“A Vrés”, che in dialetto luzzarese significa “io vorrei”, esprime l’energia custodita tra le mura dello spazio espositivo. Energia che prolifera continuamente con l’obiettivo di esplodere tramite l’incontro dei lavori di Cesare Zavattini e Marcello Tedesco. Energia che nasce dal vuoto che il curatore della mostra, Antongiulio Vergine, insieme all’artista Marcello Tedesco, ha voluto porre come protagonista di Kappa-Nöun. Lo spazio di San Lazzaro di Savena, in provincia di Bologna, che nasce da un’intuizione di un attento e appassionato collezionista, Marco Ghigi, che ormai da 20 anni sostiene giovani artisti e non solo, con i suoi alti soffitti si è rivelato il posto adatto a contenere quel vuoto che diviene simbolo di nuove idee e rinnovati stimoli.
Il dialogo tra Marcello Tedesco e Cesare Zavattini era iniziato un anno fa negli spazi di MTN – Museo Temporaneo Navile, per la mostra “Aspettando Za”. L’esposizione, programmata per novembre-dicembre 2020, a causa del lockdown è stata aperta al pubblico solo a febbraio 2021. Marcello Tedesco, però, è riuscito a sfruttare quei mesi di chiusura per approfondire il suo legame con Cesare Zavattini. La project room del museo, infatti, si trasforma nello studio dell’artista che produce, circondato dai lavori del maestro, il gruppo scultoreo presentato appunto nella mostra “A vrès”, circondato, anche questa volta, e, quasi protetto, dai dipinti di Zavattini. Questi ultimi sono stati volutamente disposti a un’altezza ravvicinata al pavimento e sembrano non solo volersi unire al gruppo scultoreo ma anche suggerire uno sguardo verso il basso.

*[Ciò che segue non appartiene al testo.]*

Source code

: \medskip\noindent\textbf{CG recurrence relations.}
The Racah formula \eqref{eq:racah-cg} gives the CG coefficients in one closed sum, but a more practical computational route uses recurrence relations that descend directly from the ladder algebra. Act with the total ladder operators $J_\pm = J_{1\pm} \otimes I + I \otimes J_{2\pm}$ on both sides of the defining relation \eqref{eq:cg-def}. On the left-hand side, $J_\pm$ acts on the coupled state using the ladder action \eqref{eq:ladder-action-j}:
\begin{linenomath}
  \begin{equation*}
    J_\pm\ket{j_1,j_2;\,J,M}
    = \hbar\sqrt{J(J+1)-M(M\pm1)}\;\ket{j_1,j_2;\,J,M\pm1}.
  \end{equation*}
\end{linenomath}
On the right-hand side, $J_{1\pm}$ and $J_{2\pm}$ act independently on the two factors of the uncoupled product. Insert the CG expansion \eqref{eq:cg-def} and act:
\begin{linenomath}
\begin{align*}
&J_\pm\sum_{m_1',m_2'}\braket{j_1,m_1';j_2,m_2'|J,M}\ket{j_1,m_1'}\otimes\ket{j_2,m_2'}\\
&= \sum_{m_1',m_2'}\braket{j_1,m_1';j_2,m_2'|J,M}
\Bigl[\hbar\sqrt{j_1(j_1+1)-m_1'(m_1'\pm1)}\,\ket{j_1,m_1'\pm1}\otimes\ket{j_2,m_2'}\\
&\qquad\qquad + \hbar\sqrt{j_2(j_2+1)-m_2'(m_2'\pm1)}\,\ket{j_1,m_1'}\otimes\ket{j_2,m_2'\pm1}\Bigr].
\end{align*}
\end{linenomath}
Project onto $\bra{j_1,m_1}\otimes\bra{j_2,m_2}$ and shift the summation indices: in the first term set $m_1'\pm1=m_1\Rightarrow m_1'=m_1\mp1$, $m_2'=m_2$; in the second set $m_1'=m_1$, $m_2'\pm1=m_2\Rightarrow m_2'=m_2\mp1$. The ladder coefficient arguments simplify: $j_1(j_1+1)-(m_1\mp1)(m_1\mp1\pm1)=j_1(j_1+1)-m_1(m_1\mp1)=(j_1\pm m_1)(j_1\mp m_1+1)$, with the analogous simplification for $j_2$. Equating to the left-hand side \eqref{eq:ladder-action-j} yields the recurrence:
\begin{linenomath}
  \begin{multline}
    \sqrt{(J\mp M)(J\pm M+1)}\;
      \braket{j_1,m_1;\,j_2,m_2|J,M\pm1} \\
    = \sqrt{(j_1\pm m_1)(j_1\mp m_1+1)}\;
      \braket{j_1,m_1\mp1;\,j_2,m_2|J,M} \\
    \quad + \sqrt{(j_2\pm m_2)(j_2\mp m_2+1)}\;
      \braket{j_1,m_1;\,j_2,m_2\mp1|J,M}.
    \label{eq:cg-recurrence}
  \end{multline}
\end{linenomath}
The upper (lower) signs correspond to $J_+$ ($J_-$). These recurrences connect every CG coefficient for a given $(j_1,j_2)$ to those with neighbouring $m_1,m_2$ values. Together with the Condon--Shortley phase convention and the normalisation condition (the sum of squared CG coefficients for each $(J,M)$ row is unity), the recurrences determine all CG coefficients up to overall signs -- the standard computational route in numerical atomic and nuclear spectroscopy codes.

Entrando nello spazio espositivo, si percepisce una carica magnetica proveniente dalla scultura in cloruro di sodio, adagiata in una vasca di terracotta che, dissolvendosi con il passare dei giorni, esprime la sintesi di una nuova possibilità, un agire artistico che prevede ed esige nuove idee, forme e azioni. Così, le pennellate magmatiche e tormentate di Zavattini questa volta non costituiscono l’ispirazione di Tedesco ma si uniscono al suo lavoro, creando un insieme di forze che suggerisce una spinta verso una piena vitalità, «Vulcanica e pregna di dinamismo», come scrive Vergine nel testo critico.
“Aspettando Za” era quindi una prima espressione di una ricerca lunga e approfondita che Marcello Tedesco porta avanti da anni su Cesare Zavattini, suo mentore e figura di riferimento, grazie al quale ha iniziato a indagare e sviluppare una nuova forma di pensiero e di analisi del mondo e della realtà. Se, infatti, «I volti di Zavattini sembrano annunciarlo, le forme di Tedesco sembrano fatte per contenerlo, il vuoto». Un contenitore che però è solo temporaneo, come a divenire un serbatoio di maturazione e potenziamento di un’energia pronta a esplodere.
Il vuoto a cui si è dato spazio nella mostra “A vrés” non è un vuoto dal quale scappare ma, al contrario, dove voler restare. Un vuoto in cui potersi rifugiare e riflettere, dal quale caricarsi per ritornare al mondo e alla realtà con rinnovate idee e pensieri.